Gustav Mahler and Bricktop

Such riches! and such variety. Gustav Mahler and Bricktop.

I want to start this post with a very brief tribute to Gustav Mahler whose birthday is July 7. I’m not going to try to write a post about him. I don’t know his music well enough for that, although I never hear the songs or the symphonies without being deeply moved by them.

Gustav Mahler, 1909. Photo by either Aimé Dupont's wife, Madame Etta Greer, or their son Albert Dupont.

The first time I heard one of the symphonies—I have no idea which—I was in an apartment in San Francisco’s Chinatown, on the main drag itself as I recall it (Grant Street). The windows were open to the night; the volume was raised so that the music seemed to fill the whole visible and audible world. I remember that I was a very young college student, and that I knew, hearing that music, that life was as important as I’d thought it would be.

Unfortunately, I’ve only spent real-time with the Fourth Symphony. Says Thai conductor, Somtow Sucharitkul, “No. 4 is a good way to ease yourself into Mahler; it is like reading The Hobbit in preparation for The Lord of the Rings.” I hope that a few years from now I’ll be able to talk about the Rings.

The other subject of today’s post is a very different person: the proprietor of Chez Bricktop and one of the central figures of the jazz age. Born Ada Beatrice Queen Victoria Louise Virginia Smith in 1890’s West Virginia, she moved with her family when she was still a child to Chicago where, at a very tender age, she was caught up in the saloon life of the city. It was there that she acquired the nickname Bricktop for her flaming red hair and freckles. By the time she was sixteen, she was a touring vaudevillean and in her early twenties in New York City, she’d already changed the future of American entertainment by getting the young Duke Ellington one of this first gigs.

Photograph of musicians and entertainers in Los Angeles, California, at the Cadillac Club, c. 1917 or 1918. From left to right, "Common Sence" Ross, Albertine Pickins, Ferd "Jelly Roll" Morton, Ada "Bricktop" Smith, Eddie Rucker, Mabel Watts.

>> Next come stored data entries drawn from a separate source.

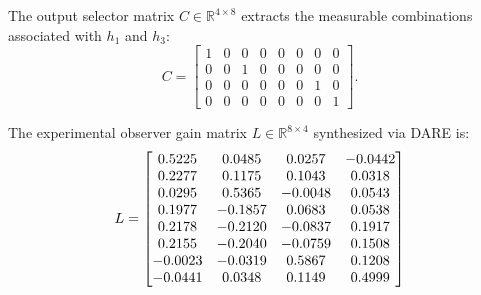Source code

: \documentclass[asi,article,accept,pdftex,moreauthors]{Definitions/mdpi}
\begin{document}
{The output selector matrix $C \in \mathbb{R}^{4 \times 8}$ extracts the measurable combinations associated with $h_1$ and $h_3$:
\begin{equation}
C = \begin{bmatrix}
1 & 0 & 0 & 0 & 0 & 0 & 0 & 0 \\
0 & 0 & 1 & 0 & 0 & 0 & 0 & 0 \\
0 & 0 & 0 & 0 & 0 & 0 & 1 & 0 \\
0 & 0 & 0 & 0 & 0 & 0 & 0 & 1
\end{bmatrix}.
\end{equation}

The experimental observer gain matrix $L \in \mathbb{R}^{8 \times 4}$ synthesized via DARE is:
\begin{equation}
\resizebox{0.6\linewidth}{!}{$
L = \begin{bmatrix}
  0.5225 & 0.0485 & 0.0257 & -0.0442 \\
  0.2277 & 0.1175 & 0.1043 & 0.0318 \\
  0.0295 & 0.5365 & -0.0048 & 0.0543 \\
  0.1977 & -0.1857 & 0.0683 & 0.0538 \\
  0.2178 & -0.2120 & -0.0837 & 0.1917 \\
  0.2155 & -0.2040 & -0.0759 & 0.1508 \\
  -0.0023 & -0.0319 & 0.5867 & 0.1208 \\
  -0.0441 & 0.0348 & 0.1149 & 0.4999
\end{bmatrix}
$}
\end{equation}
}
\end{document}
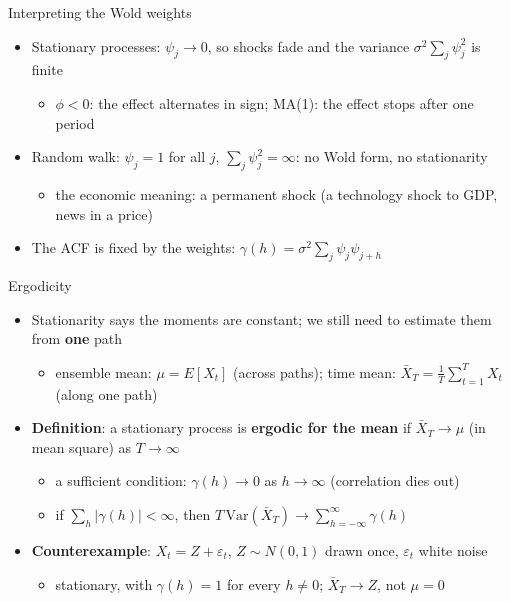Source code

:\begin{frame}{Interpreting the Wold weights}
\itemsize{\small}
\begin{itemize}
    \item Stationary processes: $\psi_j \to 0$, so shocks fade and the variance $\sigma^2\sum_j\psi_j^2$ is finite
    \begin{itemize}
        \item $\phi < 0$: the effect alternates in sign; MA(1): the effect stops after one period
    \end{itemize}
    \item Random walk: $\psi_j = 1$ for all $j$, $\sum_j\psi_j^2 = \infty$: no Wold form, no stationarity
    \begin{itemize}
        \item the economic meaning: a permanent shock (a technology shock to GDP, news in a price)
    \end{itemize}
    \item The ACF is fixed by the weights: $\gamma(h) = \sigma^2\sum_j\psi_j\psi_{j+h}$
\end{itemize}
\end{frame}

\begin{frame}{Ergodicity}
\itemsize{\small}
\begin{itemize}
    \item Stationarity says the moments are constant; we still need to estimate them from \textbf{one} path
    \begin{itemize}
        \item ensemble mean: $\mu = E[X_t]$ (across paths); time mean: $\bar X_T = \frac1T\sum_{t=1}^{T}X_t$ (along one path)
    \end{itemize}
    \item \textbf{Definition}: a stationary process is \textbf{ergodic for the mean} if $\bar X_T \to \mu$ (in mean square) as $T \to \infty$
    \begin{itemize}
        \item a sufficient condition: $\gamma(h) \to 0$ as $h \to \infty$ (correlation dies out)
        \item if $\sum_h|\gamma(h)| < \infty$, then $T\,\mathrm{Var}(\bar X_T) \to \sum_{h=-\infty}^{\infty}\gamma(h)$
    \end{itemize}
    \item \textbf{Counterexample}: $X_t = Z + \varepsilon_t$, $Z \sim N(0, 1)$ drawn once, $\varepsilon_t$ white noise
    \begin{itemize}
        \item stationary, with $\gamma(h) = 1$ for every $h \ne 0$; $\bar X_T \to Z$, not $\mu = 0$
    \end{itemize}
\end{itemize}
\end{frame}

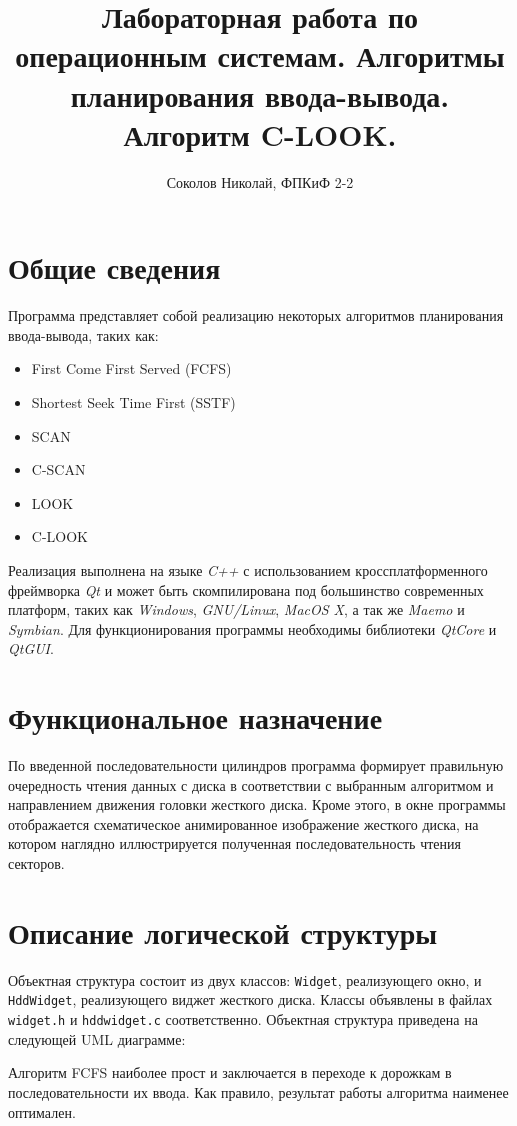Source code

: \documentclass[a4paper,10pt,oneside]{article}
\author{Соколов Николай, ФПКиФ 2-2}
\title{Лабораторная работа по операционным\nolinebreak{} системам. \linebreak
Алгоритмы планирования ввода-вывода. Алгоритм C-LOOK.}
\date{}
\begin{document}
\maketitle

\section{Общие сведения}
Программа представляет собой реализацию некоторых алгоритмов планирования ввода-вывода, таких как:
\begin{itemize}
 \item First Come First Served (FCFS)
 \item Shortest Seek Time First (SSTF)
 \item SCAN
 \item C-SCAN
 \item LOOK
 \item C-LOOK
\end{itemize}
Реализация выполнена на языке \textit{C++} с использованием кроссплатформенного фреймворка \textit{Qt} и может быть скомпилирована под большинство
современных платформ, таких как \textit{Windows}, \textit{GNU/Linux}, \textit{MacOS X}, а так же \textit{Maemo} и \textit{Symbian}. 
Для функционирования программы необходимы библиотеки \textit{QtCore} и \textit{QtGUI}.

\section{Функциональное назначение}
По введенной последовательности цилиндров программа формирует правильную очередность чтения данных с диска в соответствии с выбранным алгоритмом
и направлением движения головки жесткого диска. Кроме этого, в окне программы отображается схематическое анимированное изображение жесткого диска,
на котором наглядно иллюстрируется полученная последовательность чтения секторов.

\section{Описание логической структуры}
Объектная структура состоит из двух классов: \texttt{Widget}, реализующего окно, и \texttt{HddWidget}, реализующего виджет жесткого диска. Классы объявлены в файлах
\texttt{widget.h} и \texttt{hddwidget.c} соответственно. Объектная структура приведена на следующей UML диаграмме:



Алгоритм FCFS наиболее прост и заключается в переходе к дорожкам в последовательности их ввода. Как правило, результат работы алгоритма наименее оптимален.
\end{document}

By 1924, she was in Paris. Having captured the enthusiastic attention of Cole Porter, who hired her as an entertainer, retaining her especially to teach his guests the latest dance craze such as the Charleston and the Black Bottom, she began operating the clubs where she performed, especially Chez Bricktop where her headliner was Mabel Mercer (see my last blog). The celebrities of the day flocked to her club, including the Duke and Duchess of Windsor, F. Scott Fitzgerald, Hemingway, Tallulah Bankhead and, of course, Cole Porter himself. Langston Hughes, of all people, was a busboy (or a dishwasher, depending on what you read) in her club. Josephine Baker (who must be the next post), was one of her protegés, and the two women enjoyed a lesbian affair for a time.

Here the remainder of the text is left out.